Resetting Passwords

Standard reset (single approval)

Open the Users page and find the account.
Click the account row to select it.
In the action panel, disengage the safety lock.
Click Reset password.
In the dialog:
- Enter the new password in both fields, or click Generate to create a random strong password.
- Check Must change password at next logon if you want the user to set their own password on first login (recommended).
Click Reset.

DirWarden sets the password in Active Directory and records the operation in the audit log. The user can log in with the new password immediately.

When an Administrator has configured an approval threshold (e.g. “require approval for password resets”), the flow adds a second confirmation step:

Complete steps 1–6 above. Instead of applying immediately, DirWarden opens a Pending approval dialog.
A second person with Operator or Administrator role must open Settings → Pending approvals, find the request, and click Approve.
Once approved, DirWarden applies the reset and logs both the request and the approval with separate audit entries.

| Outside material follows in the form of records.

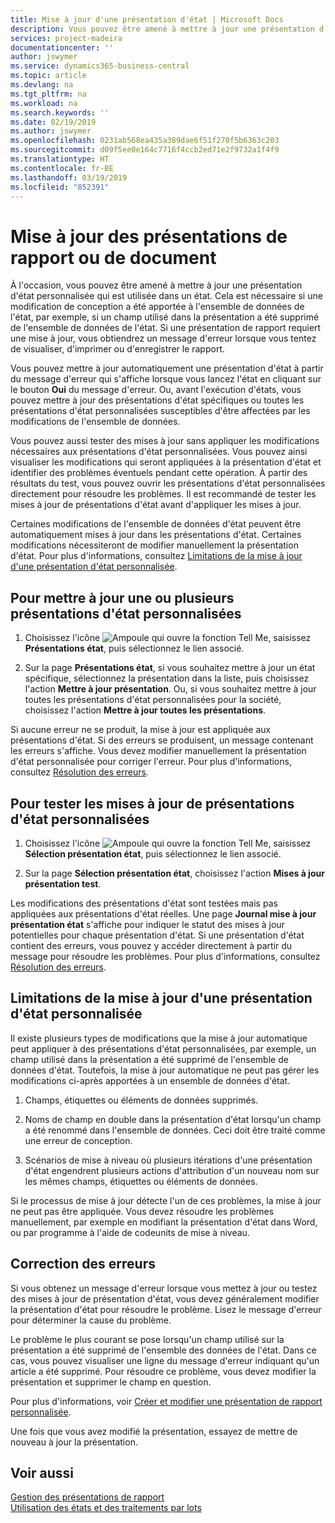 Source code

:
 ```yaml
---
title: Mise à jour d'une présentation d'état | Microsoft Docs
description: Vous pouvez être amené à mettre à jour une présentation d'état personnalisée qui est utilisée dans un état. Cela est nécessaire si une modification de conception a été apportée à l'ensemble de données de l'état, par exemple, si un champ utilisé dans la présentation a été supprimé de l'ensemble de données de l'état.
services: project-madeira
documentationcenter: ''
author: jswymer
ms.service: dynamics365-business-central
ms.topic: article
ms.devlang: na
ms.tgt_pltfrm: na
ms.workload: na
ms.search.keywords: ''
ms.date: 02/19/2019
ms.author: jswymer
ms.openlocfilehash: 0231ab568ea435a389dae6f51f270f5b6363c203
ms.sourcegitcommit: d09f5ee0e164c7716f4ccb2ed71e2f9732a1f4f9
ms.translationtype: HT
ms.contentlocale: fr-BE
ms.lasthandoff: 03/19/2019
ms.locfileid: "852391"
---
```

# <a name="updating-report-or-document-layouts"></a>Mise à jour des présentations de rapport ou de document
À l'occasion, vous pouvez être amené à mettre à jour une présentation d'état personnalisée qui est utilisée dans un état. Cela est nécessaire si une modification de conception a été apportée à l'ensemble de données de l'état, par exemple, si un champ utilisé dans la présentation a été supprimé de l'ensemble de données de l'état. Si une présentation de rapport requiert une mise à jour, vous obtiendrez un message d'erreur lorsque vous tentez de visualiser, d'imprimer ou d'enregistrer le rapport.  

Vous pouvez mettre à jour automatiquement une présentation d'état à partir du message d'erreur qui s'affiche lorsque vous lancez l'état en cliquant sur le bouton **Oui** du message d'erreur. Ou, avant l'exécution d'états, vous pouvez mettre à jour des présentations d'état spécifiques ou toutes les présentations d'état personnalisées susceptibles d'être affectées par les modifications de l'ensemble de données.  

Vous pouvez aussi tester des mises à jour sans appliquer les modifications nécessaires aux présentations d'état personnalisées. Vous pouvez ainsi visualiser les modifications qui seront appliquées à la présentation d'état et identifier des problèmes éventuels pendant cette opération. À partir des résultats du test, vous pouvez ouvrir les présentations d'état personnalisées directement pour résoudre les problèmes. Il est recommandé de tester les mises à jour de présentations d'état avant d'appliquer les mises à jour.  

Certaines modifications de l'ensemble de données d'état peuvent être automatiquement mises à jour dans les présentations d'état. Certaines modifications nécessiteront de modifier manuellement la présentation d'état. Pour plus d'informations, consultez [Limitations de la mise à jour d'une présentation d'état personnalisée](ui-update-report-layouts.md#UpdateLimitations).  

## <a name="to-update-one-or-more-custom-report-layouts"></a>Pour mettre à jour une ou plusieurs présentations d'état personnalisées  

1.  Choisissez l'icône ![Ampoule qui ouvre la fonction Tell Me](media/ui-search/search_small.png "Dites-moi ce que vous voulez faire"), saisissez **Présentations état**, puis sélectionnez le lien associé.  

2.  Sur la page **Présentations état**, si vous souhaitez mettre à jour un état spécifique, sélectionnez la présentation dans la liste, puis choisissez l'action **Mettre à jour présentation**. Ou, si vous souhaitez mettre à jour toutes les présentations d'état personnalisées pour la société, choisissez l'action **Mettre à jour toutes les présentations**.  

Si aucune erreur ne se produit, la mise à jour est appliquée aux présentations d'état. Si des erreurs se produisent, un message contenant les erreurs s'affiche. Vous devez modifier manuellement la présentation d'état personnalisée pour corriger l'erreur. Pour plus d'informations, consultez [Résolution des erreurs](ui-update-report-layouts.md#FixErrors).  

## <a name="to-test-custom-report-layout-updates"></a>Pour tester les mises à jour de présentations d'état personnalisées  

1.  Choisissez l'icône ![Ampoule qui ouvre la fonction Tell Me](media/ui-search/search_small.png "Dites-moi ce que vous voulez faire"), saisissez **Sélection présentation état**, puis sélectionnez le lien associé.  

2.  Sur la page **Sélection présentation état**, choisissez l'action **Mises à jour présentation test**.  

 Les modifications des présentations d'état sont testées mais pas appliquées aux présentations d'état réelles. Une page **Journal mise à jour présentation état** s'affiche pour indiquer le statut des mises à jour potentielles pour chaque présentation d'état. Si une présentation d'état contient des erreurs, vous pouvez y accéder directement à partir du message pour résoudre les problèmes. Pour plus d'informations, consultez [Résolution des erreurs](ui-update-report-layouts.md#FixErrors).  

##  <a name="UpdateLimitations"></a> Limitations de la mise à jour d'une présentation d'état personnalisée  
 Il existe plusieurs types de modifications que la mise à jour automatique peut appliquer à des présentations d'état personnalisées, par exemple, un champ utilisé dans la présentation a été supprimé de l'ensemble de données d'état. Toutefois, la mise à jour automatique ne peut pas gérer les modifications ci-après apportées à un ensemble de données d'état.  

1.  Champs, étiquettes ou éléments de données supprimés.  

2.  Noms de champ en double dans la présentation d'état lorsqu'un champ a été renommé dans l'ensemble de données. Ceci doit être traité comme une erreur de conception.  

3.  Scénarios de mise à niveau où plusieurs itérations d'une présentation d'état engendrent plusieurs actions d'attribution d'un nouveau nom sur les mêmes champs, étiquettes ou éléments de données.  

 Si le processus de mise à jour détecte l'un de ces problèmes, la mise à jour ne peut pas être appliquée. Vous devez résoudre les problèmes manuellement, par exemple en modifiant la présentation d'état dans Word, ou par programme à l'aide de codeunits de mise à niveau.  

##  <a name="FixErrors"></a> Correction des erreurs  
 Si vous obtenez un message d'erreur lorsque vous mettez à jour ou testez des mises à jour de présentation d'état, vous devez généralement modifier la présentation d'état pour résoudre le problème. Lisez le message d'erreur pour déterminer la cause du problème.  

 Le problème le plus courant se pose lorsqu'un champ utilisé sur la présentation a été supprimé de l'ensemble des données de l'état. Dans ce cas, vous pouvez visualiser une ligne du message d'erreur indiquant qu'un article a été supprimé. Pour résoudre ce problème, vous devez modifier la présentation et supprimer le champ en question.  

 Pour plus d'informations, voir [Créer et modifier une présentation de rapport personnalisée](ui-how-create-custom-report-layout.md#ModifyCustomLayout).  

 Une fois que vous avez modifié la présentation, essayez de mettre de nouveau à jour la présentation.  

## <a name="see-also"></a>Voir aussi  
 [Gestion des présentations de rapport](ui-manage-report-layouts.md)  
 [Utilisation des états et des traitements par lots](ui-work-report.md)  
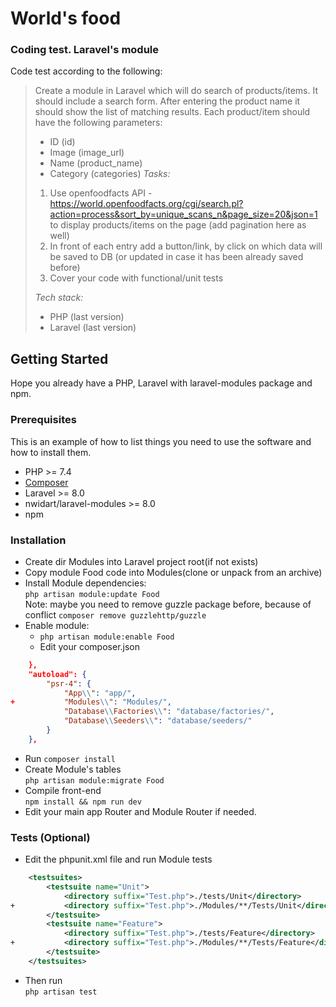 # World's food

### Coding test. Laravel's module 

Code test according to the following:

>Create a module in Laravel which will do search of products/items. It should include a search
>form. After entering the product name it should show the list of matching results.
>Each product/item should have the following parameters:
>- ID (id)
>- Image (image_url)
>- Name (product_name)
>- Category (categories)
>*Tasks:*
>1. Use openfoodfacts API -
>https://world.openfoodfacts.org/cgi/search.pl?action=process&sort_by=unique_scans_n&page_size=20&json=1​ to display products/items on the page (add pagination
here as well)
>2. In front of each entry add a button/link, by click on which data will be saved to DB (or
>updated in case it has been already saved before)
>3. Cover your code with functional/unit tests
>
>*Tech stack:*
>- PHP (last version)
>- Laravel (last version)


<!-- GETTING STARTED -->
## Getting Started
Hope you already have a PHP, Laravel with laravel-modules package and npm.

### Prerequisites

This is an example of how to list things you need to use the software and how to install them.
* PHP >= 7.4
* [Composer](https://getcomposer.org/)
* Laravel >= 8.0 
* nwidart/laravel-modules >= 8.0
* npm


### Installation

* Create dir Modules into Laravel project root(if not exists)
* Copy module Food code into Modules(clone or unpack from an archive) 
* Install Module dependencies:<br>
 ```php artisan module:update Food```
<br> Note: maybe you need to remove guzzle package before, because of conflict
```composer remove guzzlehttp/guzzle```
* Enable module:
    * ```php artisan module:enable Food``` 
    * Edit your composer.json
```json
    },
    "autoload": {
        "psr-4": {
            "App\\": "app/",
+           "Modules\\": "Modules/",
            "Database\\Factories\\": "database/factories/",
            "Database\\Seeders\\": "database/seeders/"
        }
    },
 ```
   * Run ```composer install```
*  Create Module's tables<br>
   ```php artisan module:migrate Food```  
* Compile front-end<br>
``npm install && npm run dev``
* Edit your main app Router and Module Router if needed.
### Tests (Optional)

* Edit the phpunit.xml file and run Module tests
```xml
    <testsuites>
        <testsuite name="Unit">
            <directory suffix="Test.php">./tests/Unit</directory>
+           <directory suffix="Test.php">./Modules/**/Tests/Unit</directory>
        </testsuite>
        <testsuite name="Feature">
            <directory suffix="Test.php">./tests/Feature</directory>
+           <directory suffix="Test.php">./Modules/**/Tests/Feature</directory>
        </testsuite>
    </testsuites>
```
* Then run<br>
```php artisan test```



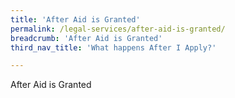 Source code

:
 ```yaml
---
title: 'After Aid is Granted'
permalink: /legal-services/after-aid-is-granted/
breadcrumb: 'After Aid is Granted'
third_nav_title: 'What happens After I Apply?'

---
```



After Aid is Granted

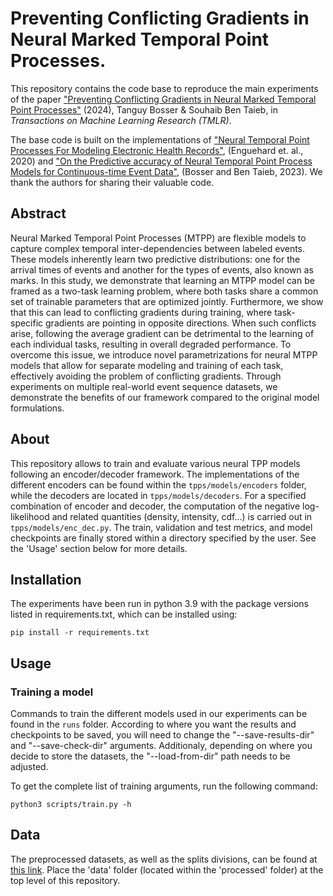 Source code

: # Preventing Conflicting Gradients in Neural Marked Temporal Point Processes.

This repository contains the code base to reproduce the main experiments of the paper ["Preventing Conflicting Gradients in Neural Marked Temporal Point Processes"](https://openreview.net/forum?id=INijCSPtbQ) (2024), Tanguy Bosser & Souhaib Ben Taieb, in *Transactions on Machine Learning Research (TMLR)*. 

The base code is built on the implementations of ["Neural Temporal Point Processes For Modeling Electronic Health Records"](https://github.com/babylonhealth/neuralTPPs), (Enguehard et. al., 2020) and ["On the Predictive accuracy of Neural Temporal Point Process Models for Continuous-time Event Data"](https://github.com/tanguybosser/ntpp-tmlr2023), (Bosser and Ben Taieb, 2023). We thank the authors for sharing their valuable code. 

## Abstract 

Neural Marked Temporal Point Processes (MTPP) are flexible models to capture complex temporal inter-dependencies between labeled events. These models inherently learn two predictive distributions: one for the arrival times of events and another for the types of events, also known as marks. In this study, we demonstrate that learning an MTPP model can be framed as a two-task learning problem, where both tasks share a common set of trainable parameters that are optimized jointly. Furthermore, we show that this can lead to conflicting gradients during training, where task-specific gradients are pointing in opposite directions. When such conflicts arise, following the average gradient can be detrimental to the learning of each individual tasks, resulting in overall degraded performance. To overcome this issue, we introduce novel parametrizations for neural MTPP models that allow for separate modeling and training of each task, effectively avoiding the problem of conflicting gradients. Through experiments on multiple real-world event sequence datasets, we demonstrate the benefits of our framework compared to the original model formulations.

## About

This repository allows to train and evaluate various neural TPP models following an encoder/decoder framework. The implementations of the different encoders can be found within the ```tpps/models/encoders``` folder, while the decoders are located in ```tpps/models/decoders```. For a specified combination of encoder and decoder, the computation of the negative log-likelihood and related quantities (density, intensity, cdf...) is carried out in ```tpps/models/enc_dec.py```. The train, validation and test metrics, and model checkpoints are finally stored within a directory specified by the user. See the 'Usage' section below for more details.   

## Installation

The experiments have been run in python 3.9 with the package versions listed in requirements.txt, which can be installed using:

```shell script
pip install -r requirements.txt
```

## Usage

### Training a model

Commands to train the different models used in our experiments can be found in the `runs` folder. According to where you want the results and checkpoints to be saved, you will need to change the "--save-results-dir" and "--save-check-dir" arguments. Additionaly, depending on where you decide to store the datasets, the "--load-from-dir" path needs to be adjusted. 

To get the complete list of training arguments, run the following command:

```
python3 scripts/train.py -h
```

## Data
The preprocessed datasets, as well as the splits divisions, can be found at [this link](https://github.com/tanguybosser/ntpp-tmlr2023). Place the 'data' folder (located within the 'processed' folder) at the top level of this repository.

If no one approves within the configured timeout (default: 30 minutes), the request expires and must be re-submitted.

Option	Effect
Must change at next logon	User is forced to set a new password at their next login. The temporary password you set is one-time use only.
Generate password	Creates a random password meeting the domain password policy (length, complexity).
Manual password	You enter a password. DirWarden validates it against the domain policy before submitting.

Error	Cause
”Password does not meet complexity requirements”	The password you entered does not satisfy the domain password policy. Use Generate or choose a stronger password.
”Access denied”	The AD service account does not have Reset Password permission on the target OU. Ask your Administrator to delegate the right.
”Account not found”	The account was deleted or moved since the user list was last loaded. Refresh the list with F5.